Whenever the story of the sixth Test-playing England tour of South Africa is told, one enigmatic name always figures in the tale, that of the Nottinghamshire batting stalwart George Gunn Sr, not for his exploits on the tour, but for the reason why he was not on the boat going over for the tour.
Keeping a wary eye on the finances of the enterprise, the South African cricket authorities had requested the MCC to send over a team of amateur cricketers to the African continent for a Test tour. MCC then appointed ‘Shrimp’ Leveson Gower to the selection committee for the tour on March 17, 1909, together with the other two selectors, Lord Hawke (Chairman), and CB Fry, and gave him the added responsibility of being the captain of the touring team. Despite best efforts, the committee could not assemble of a complete touring party composed solely of amateurs, and MCC informed the hosts that, even if they could, such a touring party would not be of sufficient strength to put up a suitable show, and that MCC would not wish to insult the hosts by arriving with an under-par team. Accordingly, some professionals were included by bipartite consent among the authorities.
Letters were despatched in due course to the selected professionals in this regard. One of the letters was sent to Trent Bridge with the name of the Nottinghamshire professional Gunn on it. Legend has it that the somewhat absent-minded Gunn had put the letter in his pocket without opening, and had then forgotten all about it. Consequently, when Leveson Gower and his party of fourteen members boarded the Union Castle line steamship Saxon from Southampton on November 6, Gunn was not on it, being completely unaware that he had, in fact, been selected for the tour.

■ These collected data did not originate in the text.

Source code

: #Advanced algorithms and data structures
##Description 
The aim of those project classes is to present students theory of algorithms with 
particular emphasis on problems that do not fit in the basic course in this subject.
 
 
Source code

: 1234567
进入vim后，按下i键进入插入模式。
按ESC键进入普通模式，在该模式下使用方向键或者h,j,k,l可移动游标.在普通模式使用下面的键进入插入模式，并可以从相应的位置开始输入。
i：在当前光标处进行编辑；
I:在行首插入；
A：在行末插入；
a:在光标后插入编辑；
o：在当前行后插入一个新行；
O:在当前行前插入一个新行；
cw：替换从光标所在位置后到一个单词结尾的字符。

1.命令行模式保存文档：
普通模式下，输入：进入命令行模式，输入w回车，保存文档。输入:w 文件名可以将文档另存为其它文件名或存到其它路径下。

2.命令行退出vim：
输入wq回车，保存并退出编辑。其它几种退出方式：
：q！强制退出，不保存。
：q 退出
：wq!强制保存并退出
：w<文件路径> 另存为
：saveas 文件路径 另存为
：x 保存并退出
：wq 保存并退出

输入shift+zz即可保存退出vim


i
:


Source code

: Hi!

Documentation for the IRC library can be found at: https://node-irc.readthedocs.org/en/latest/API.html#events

In the end, the squad that disembarked at Cape Town on November 23 contained only five amateurs. The only one in the group without any county experience whatever was Tufnell, the second wicketkeeper of the team, still to complete his studies at Cambridge, and a late addition to the squad, his name being appended to the team sheet in September after the original team had been announced on August 30. This was to be Tufnell’s second boat ride for an overseas cricket tour.
It was not a happy tour for MCC, who lost the opening two Tests at Johannesburg and Durban, won the third, again at Johannesburg, lost the fourth at Cape Town, and began the final Test at Cape 1-3 down. There were three debutants in the Test, one for England, and two for South Africa, and all three were playing in what was to be the only Test of their careers. Leveson Gower, the original captain, had dropped out of the contest after playing in the first 3 Tests (the only Tests of his career), handing the reins of the touring party over to Fred Fane, the renowned Essex opening batsman.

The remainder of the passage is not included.